■ **Try it**
Copy out the entire listing below exactly, but without its pictures.

..........

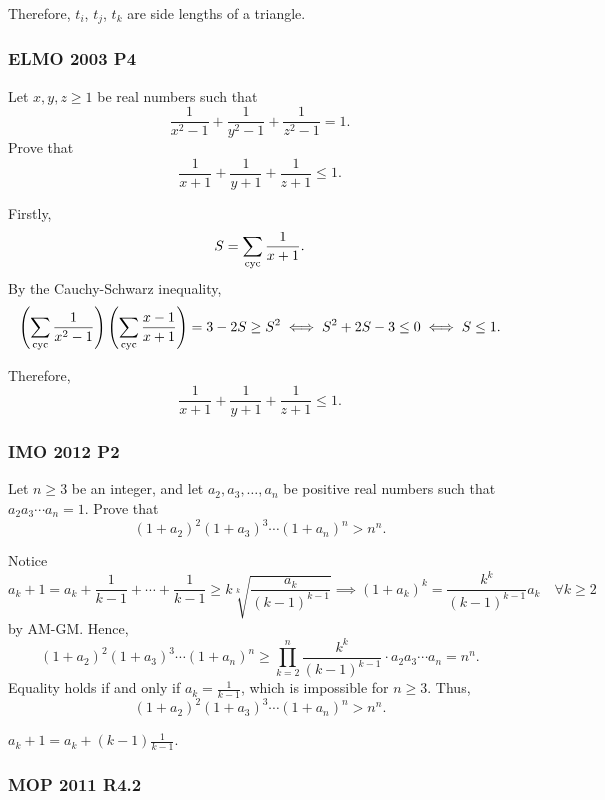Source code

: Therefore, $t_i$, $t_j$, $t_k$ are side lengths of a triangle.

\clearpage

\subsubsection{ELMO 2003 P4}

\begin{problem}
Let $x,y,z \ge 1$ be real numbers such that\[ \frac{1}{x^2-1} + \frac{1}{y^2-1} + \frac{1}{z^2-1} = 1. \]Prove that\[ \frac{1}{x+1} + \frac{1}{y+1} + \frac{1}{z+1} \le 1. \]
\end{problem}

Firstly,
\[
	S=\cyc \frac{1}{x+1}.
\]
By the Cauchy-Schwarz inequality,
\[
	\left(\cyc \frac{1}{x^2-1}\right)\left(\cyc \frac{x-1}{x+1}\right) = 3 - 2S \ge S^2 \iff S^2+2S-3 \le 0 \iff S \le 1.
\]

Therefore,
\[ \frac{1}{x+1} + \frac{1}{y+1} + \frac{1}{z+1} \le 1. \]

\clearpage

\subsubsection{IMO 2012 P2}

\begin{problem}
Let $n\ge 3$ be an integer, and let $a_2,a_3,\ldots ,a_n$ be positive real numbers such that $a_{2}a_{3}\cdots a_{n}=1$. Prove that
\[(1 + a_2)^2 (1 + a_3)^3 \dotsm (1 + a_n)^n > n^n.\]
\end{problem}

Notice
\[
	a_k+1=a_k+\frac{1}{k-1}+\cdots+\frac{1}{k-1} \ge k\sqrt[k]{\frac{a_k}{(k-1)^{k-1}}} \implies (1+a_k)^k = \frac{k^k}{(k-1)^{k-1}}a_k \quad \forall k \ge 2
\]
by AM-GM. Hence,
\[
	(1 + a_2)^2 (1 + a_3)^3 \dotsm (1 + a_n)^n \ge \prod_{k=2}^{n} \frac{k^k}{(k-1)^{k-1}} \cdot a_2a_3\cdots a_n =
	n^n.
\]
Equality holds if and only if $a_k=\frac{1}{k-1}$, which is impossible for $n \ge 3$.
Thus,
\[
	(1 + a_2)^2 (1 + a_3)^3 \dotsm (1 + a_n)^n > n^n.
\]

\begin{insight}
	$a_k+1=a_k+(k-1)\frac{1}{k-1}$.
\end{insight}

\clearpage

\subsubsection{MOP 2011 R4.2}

..........

■ **Reply**
Source code

: Therefore, $t_i$, $t_j$, $t_k$ are side lengths of a triangle.

\clearpage

\subsubsection{ELMO 2003 P4}

\begin{problem}
Let $x,y,z \ge 1$ be real numbers such that\[ \frac{1}{x^2-1} + \frac{1}{y^2-1} + \frac{1}{z^2-1} = 1. \]Prove that\[ \frac{1}{x+1} + \frac{1}{y+1} + \frac{1}{z+1} \le 1. \]
\end{problem}

Firstly,
\[
	S=\cyc \frac{1}{x+1}.
\]
By the Cauchy-Schwarz inequality,
\[
	\left(\cyc \frac{1}{x^2-1}\right)\left(\cyc \frac{x-1}{x+1}\right) = 3 - 2S \ge S^2 \iff S^2+2S-3 \le 0 \iff S \le 1.
\]

Therefore,
\[ \frac{1}{x+1} + \frac{1}{y+1} + \frac{1}{z+1} \le 1. \]

\clearpage

\subsubsection{IMO 2012 P2}

\begin{problem}
Let $n\ge 3$ be an integer, and let $a_2,a_3,\ldots ,a_n$ be positive real numbers such that $a_{2}a_{3}\cdots a_{n}=1$. Prove that
\[(1 + a_2)^2 (1 + a_3)^3 \dotsm (1 + a_n)^n > n^n.\]
\end{problem}

Notice
\[
	a_k+1=a_k+\frac{1}{k-1}+\cdots+\frac{1}{k-1} \ge k\sqrt[k]{\frac{a_k}{(k-1)^{k-1}}} \implies (1+a_k)^k = \frac{k^k}{(k-1)^{k-1}}a_k \quad \forall k \ge 2
\]
by AM-GM. Hence,
\[
	(1 + a_2)^2 (1 + a_3)^3 \dotsm (1 + a_n)^n \ge \prod_{k=2}^{n} \frac{k^k}{(k-1)^{k-1}} \cdot a_2a_3\cdots a_n =
	n^n.
\]
Equality holds if and only if $a_k=\frac{1}{k-1}$, which is impossible for $n \ge 3$.
Thus,
\[
	(1 + a_2)^2 (1 + a_3)^3 \dotsm (1 + a_n)^n > n^n.
\]

\begin{insight}
	$a_k+1=a_k+(k-1)\frac{1}{k-1}$.
\end{insight}

\clearpage

\subsubsection{MOP 2011 R4.2}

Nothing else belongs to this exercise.